| In 1923 President Warren G. Harding drove a golden spike, at Nenana, which marked the completion of the Alaska Railroad. The cost to complete the railroad was sixty five million dollars.
On August 27, 1903 the steam ship Santa Ana arrived with men and equipment and the building of the Alaska Center Railroad began. The crew built winter housing for the railroad crews. A dock one hundred and fifty feet long was built and rails was laid out to Resurrection River. The railroaders had started the first miles of the 420 miles from Seward to the Tanana River.

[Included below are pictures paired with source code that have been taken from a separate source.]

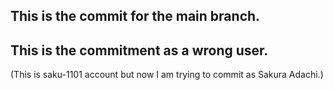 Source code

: ## This is the commit for the main branch.

## This is the commitment as a wrong user. 
(This is saku-1101 account but now I am trying to commit as Sakura Adachi.)
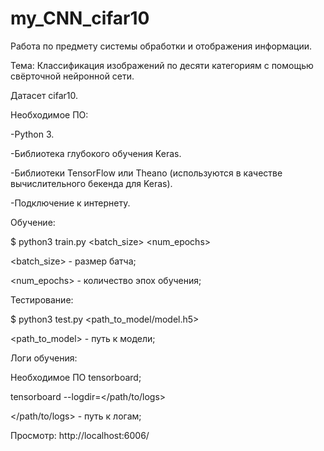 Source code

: # my_CNN_cifar10
Работа по предмету системы обработки и отображения информации.

Тема: Классификация изображений по десяти категориям с помощью свёрточной нейронной сети.

Датасет cifar10.

Необходимое ПО:

-Python 3.

-Библиотека глубокого обучения Keras.

-Библиотеки TensorFlow или Theano (используются в качестве вычислительного бекенда для Keras).

-Подключение к интернету.

Обучение:

$ python3 train.py <batch_size> <num_epochs>

<batch_size> - размер батча;

<num_epochs> - количество эпох обучения;

Тестирование:

$ python3 test.py <path_to_model/model.h5>

<path_to_model> - путь к модели;

Логи обучения:

Необходимое ПО tensorboard;

tensorboard --logdir=</path/to/logs>

</path/to/logs> - путь к логам;

Просмотр: http://localhost:6006/

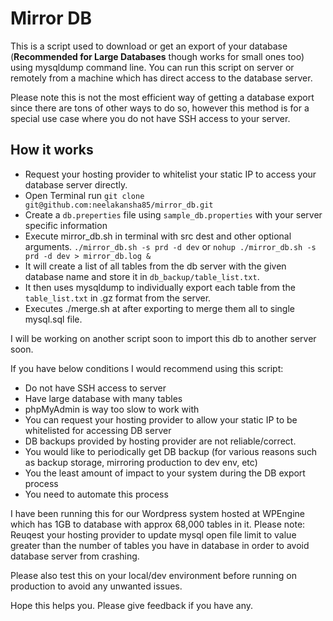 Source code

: # Mirror DB
This is a script used to download or get an export of your database (**Recommended for Large Databases** though works for small ones too) using mysqldump command line. You can run this script on server or remotely from a machine which has direct access to the database server.

Please note this is not the most efficient way of getting a database export since there are tons of other ways to do so, however this method is for a special use case where you do not have SSH access to your server.

## How it works
* Request your hosting provider to whitelist your static IP to access your database server directly.
* Open Terminal run `git clone git@github.com:neelakansha85/mirror_db.git`
* Create a `db.preperties` file using `sample_db.properties` with your server specific information
* Execute mirror_db.sh in terminal with src dest and other optional arguments. `./mirror_db.sh -s prd -d dev` or `nohup ./mirror_db.sh -s prd -d dev > mirror_db.log &`
* It will create a list of all tables from the db server with the given database name and store it in `db_backup/table_list.txt`.
* It then uses mysqldump to individually export each table from the `table_list.txt` in .gz format from the server.
* Executes ./merge.sh at after exporting to merge them all to single mysql.sql file. 

I will be working on another script soon to import this db to another server soon.

If you have below conditions I would recommend using this script:
* Do not have SSH access to server
* Have large database with many tables
* phpMyAdmin is way too slow to work with
* You can request your hosting provider to allow your static IP to be whitelisted for accessing DB server
* DB backups provided by hosting provider are not reliable/correct.
* You would like to periodically get DB backup (for various reasons such as backup storage, mirroring production to dev env, etc)
* You the least amount of impact to your system during the DB export process
* You need to automate this process

I have been running this for our Wordpress system hosted at WPEngine which has 1GB to database with approx 68,000 tables in it.
Please note: Reuqest your hosting provider to update mysql open file limit to value greater than the number of tables you have in database in order to avoid database server from crashing. 

Please also test this on your local/dev environment before running on production to avoid any unwanted issues.

Hope this helps you. Please give feedback if you have any. 

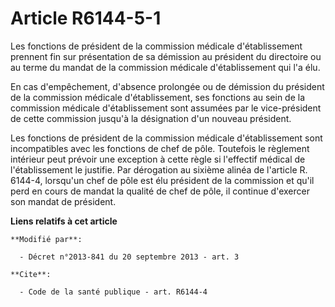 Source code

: # Article R6144-5-1

Les fonctions de président de la commission médicale d'établissement prennent fin sur présentation de sa démission au
président du directoire ou au terme du mandat de la commission médicale d'établissement qui l'a élu. 

En cas d'empêchement, d'absence prolongée ou de démission du président de la commission médicale d'établissement, ses
fonctions au sein de la commission médicale d'établissement sont assumées par le vice-président de cette commission jusqu'à
la désignation d'un nouveau président. 

Les fonctions de président de la commission médicale d'établissement sont incompatibles avec les fonctions de chef de pôle.
Toutefois le règlement intérieur peut prévoir une exception à cette règle si l'effectif médical de l'établissement le
justifie. Par dérogation au sixième alinéa de l'article R. 6144-4, lorsqu'un chef de pôle est élu président de la commission
et qu'il perd en cours de mandat la qualité de chef de pôle, il continue d'exercer son mandat de président.

**Liens relatifs à cet article**

	**Modifié par**:

	  - Décret n°2013-841 du 20 septembre 2013 - art. 3

	**Cite**:

	  - Code de la santé publique - art. R6144-4
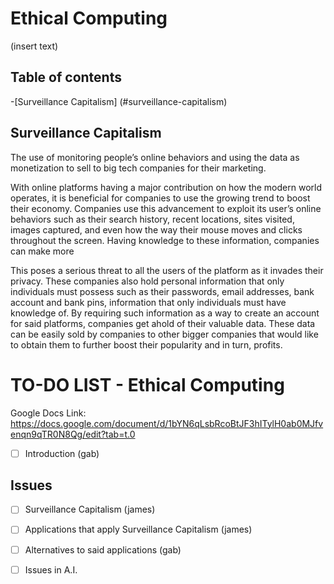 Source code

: # Ethical Computing
(insert text)

## Table of contents

-[Surveillance Capitalism] (#surveillance-capitalism)

## Surveillance Capitalism 

The use of monitoring people’s online behaviors and using the data as monetization to sell to big tech companies for their marketing.

With online platforms having a major contribution on how the modern world operates, it is beneficial for companies to use the growing trend to boost their economy. Companies use this advancement to exploit its user’s online behaviors such as their search history, recent locations, sites visited, images captured, and even how the way their mouse moves and clicks throughout the screen. Having knowledge to these information, companies can make more  

This poses a serious threat to all the users of the platform as it invades their privacy.
These companies also hold personal information that only individuals must possess such as their passwords, email addresses, bank account and bank pins, information that only individuals must have knowledge of. By requiring such information as a way to create an account for said platforms, companies get ahold of their valuable data. These data can be easily sold by companies to other bigger companies that would like to obtain them to further boost their popularity and in turn, profits.



# TO-DO LIST - Ethical Computing
Google Docs Link: https://docs.google.com/document/d/1bYN6qLsbRcoBtJF3hITylH0ab0MJfvenqn9qTR0N8Qg/edit?tab=t.0
- [ ] Introduction (gab) <br/>
## Issues
- [ ] Surveillance Capitalism (james)
- [ ] Applications that apply Surveillance Capitalism (james)
- [ ] Alternatives to said applications (gab)

- [ ] Issues in A.I.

On March 28, 1904, the steamer Santa Clara arrived with men who had built other railroads. They began grading the bed for the new railroad. On April 23, 1904 the Santa Clara arrived with a forty ton Baldwin locomotive. Now supplies could be taken by the expanded rail to the construction site. The James Dollar arrived with two hundred tons of steel rails. In the fall of 1904 the rail line was at Kenai Lake, some eighteen miles from Seward. In December of the same year the rail had been pushed to Snow River.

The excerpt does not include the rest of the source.